Atualmente, no governo do Presidente Bolsonaro, o Brasil se retirou do Pacto, pois acredita que o assunto da migração diz respeito à soberania do Estado, ocorrendo uma ruptura no curso que a política externa estava tomando nos governos anteriores.
Desde o início, Bolsonaro esteve sempre alinhado com o governo do ex-presidente dos Estados Unidos, Donald Trump. Posicionando-se como anti-imigração, Bolsonaro deu declarações bastante polêmicas sobre migrantes e refugiados, inclusive em momentos anteriores de sua eleição. Em 2015 ele se referiu a imigrantes haitianos como “escória do mundo”.
Essa visão se refletiu posteriormente em seus atos oficiais e na política pública brasileira, como exemplo a portaria 666 de 2019 do Ministério da Justiça e Segurança Pública que fala sobre “pessoa perigosa” para se referir ao migrante que será impedido de entrar no Brasil – portaria que para um estudioso de direito migratório ficava evidente o retorno ao paradigma da década de 80 quando da implementação do Estatuto do Estrangeiro, que é o oposto da Política Migratória Brasileira inaugurada com a Lei de Migração de 2017, que abriu um grande campo de trabalho para advogados internacionalistas e foi vista pela doutrina como a maior mudança de paradigma em décadas em relação ao tema da migração. Lei que também foi criticada por Bolsonaro.

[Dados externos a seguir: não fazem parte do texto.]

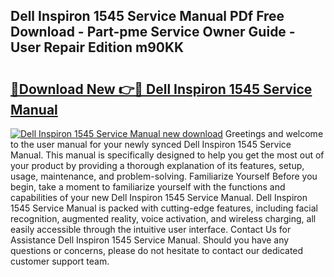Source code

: ## Dell Inspiron 1545 Service Manual PDf Free Download - Part-pme Service Owner Guide - User Repair Edition m90KK

# <h2><a href="http://cf27665.oget.top/?id=Dell+Inspiron+1545+Service+Manual">🔗Download New 👉🔴 Dell Inspiron 1545 Service Manual</a></h2>

[![Dell Inspiron 1545 Service Manual new download](https://i.imgur.com/5g1atiW.png)](http://cf27665.oget.top/?id=Dell+Inspiron+1545+Service+Manual)
Greetings and welcome to the user manual for your newly synced Dell Inspiron 1545 Service Manual. This manual is specifically designed to help you get the most out of your product by providing a thorough explanation of its features, setup, usage, maintenance, and problem-solving. Familiarize Yourself Before you begin, take a moment to familiarize yourself with the functions and capabilities of your new Dell Inspiron 1545 Service Manual. Dell Inspiron 1545 Service Manual is packed with cutting-edge features, including facial recognition, augmented reality, voice activation, and wireless charging, all easily accessible through the intuitive user interface. Contact Us for Assistance Dell Inspiron 1545 Service Manual. Should you have any questions or concerns, please do not hesitate to contact our dedicated customer support team.
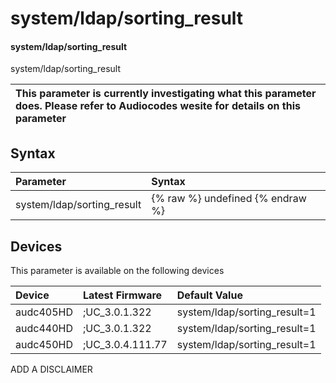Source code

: ﻿---
description: system/ldap/sorting_result
search: false
---

# system/ldap/sorting_result

#### system/ldap/sorting_result

system/ldap/sorting_result


| This parameter is currently investigating what this parameter does. Please refer to Audiocodes wesite for details on this parameter | 
| :--- |

## Syntax
| Parameter | Syntax |
| :--- | :--- |
|system/ldap/sorting_result | {% raw %} undefined {% endraw %}|

## Devices
This parameter is available on the following devices

| Device | Latest Firmware | Default Value |
|:---|:---|:---|
| audc405HD | ;UC_3.0.1.322 | system/ldap/sorting_result=1 
| audc440HD | ;UC_3.0.1.322 | system/ldap/sorting_result=1 
| audc450HD | ;UC_3.0.4.111.77 | system/ldap/sorting_result=1 

ADD A DISCLAIMER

Portanto, voltou a ganhar força no Brasil o discurso do imigrante como uma ameaça à segurança. Bolsonaro, ao falar sobre o Pacto Global de Migrações disse que “não é qualquer um que entra em nossa casa, nem será qualquer um que entrará no Brasil via pacto adotado por terceiros”.

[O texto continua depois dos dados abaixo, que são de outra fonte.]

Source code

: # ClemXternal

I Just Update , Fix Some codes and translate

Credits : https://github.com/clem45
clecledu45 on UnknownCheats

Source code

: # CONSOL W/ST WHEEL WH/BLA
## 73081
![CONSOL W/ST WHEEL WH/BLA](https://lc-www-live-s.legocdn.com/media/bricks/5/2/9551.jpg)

De outro lado, o governo Bolsonaro, por meio de um decreto formalizou a dispensa de visto para turistas do Japão, Austrália, EUA, Canadá, países nos quais os brasileiros não têm a mesma prerrogativa, desconsiderando o princípio da reciprocidade que constitui uma das bases das relações internacionais.
Lembrando, assim, de períodos em que este discurso já prevaleceu no Brasil, de migração seletiva, em que existiria o “imigrante bom” e o que “não é bom”, de um ponto de vista estritamente econômico, sem considerar uma abordagem multifacetada do aspecto migratório, colocando em cheque o que propõe o Pacto Global de Migrações.
FONTES:
MENDES, J.S.R.; MENEZES, F.B.B.(de). Política migratória no Brasil de Jair Bolsonaro: “perigo estrangeiro”e retorno à ideologia de segurança nacional. Cadernos do CEAS: Revista Crítica de Humanidades. Salvador, n. 247, p. 302-321, maio/agosto, 2019.
SHELTON, Dinah (org.). Commitment and Compliance: The Role of Non-Binding Norms in the International Legal System. Oxford University Press, 2003. p. 461.
GAMMELTOFT-HANSEN, Thomas. The Normative Impact of the Global Compact on Refugees. Oxford University Press: International Journal of Refugee Law. Vol. 30, n. 4, p. 605–610, dezembro, 2019.
UEBEL, Roberto Rodolfo Georg; RANINCHESKI, Sônia. Política Externa Migratória do Brasil: a política imigratória brasileira. Campos Neutrais – Revista Latino-Americana de Relações Internacionais. Santa Vitória do Palmar, Vol. 2, n. 3, p. 87-112, setembro/dezembro, 2020.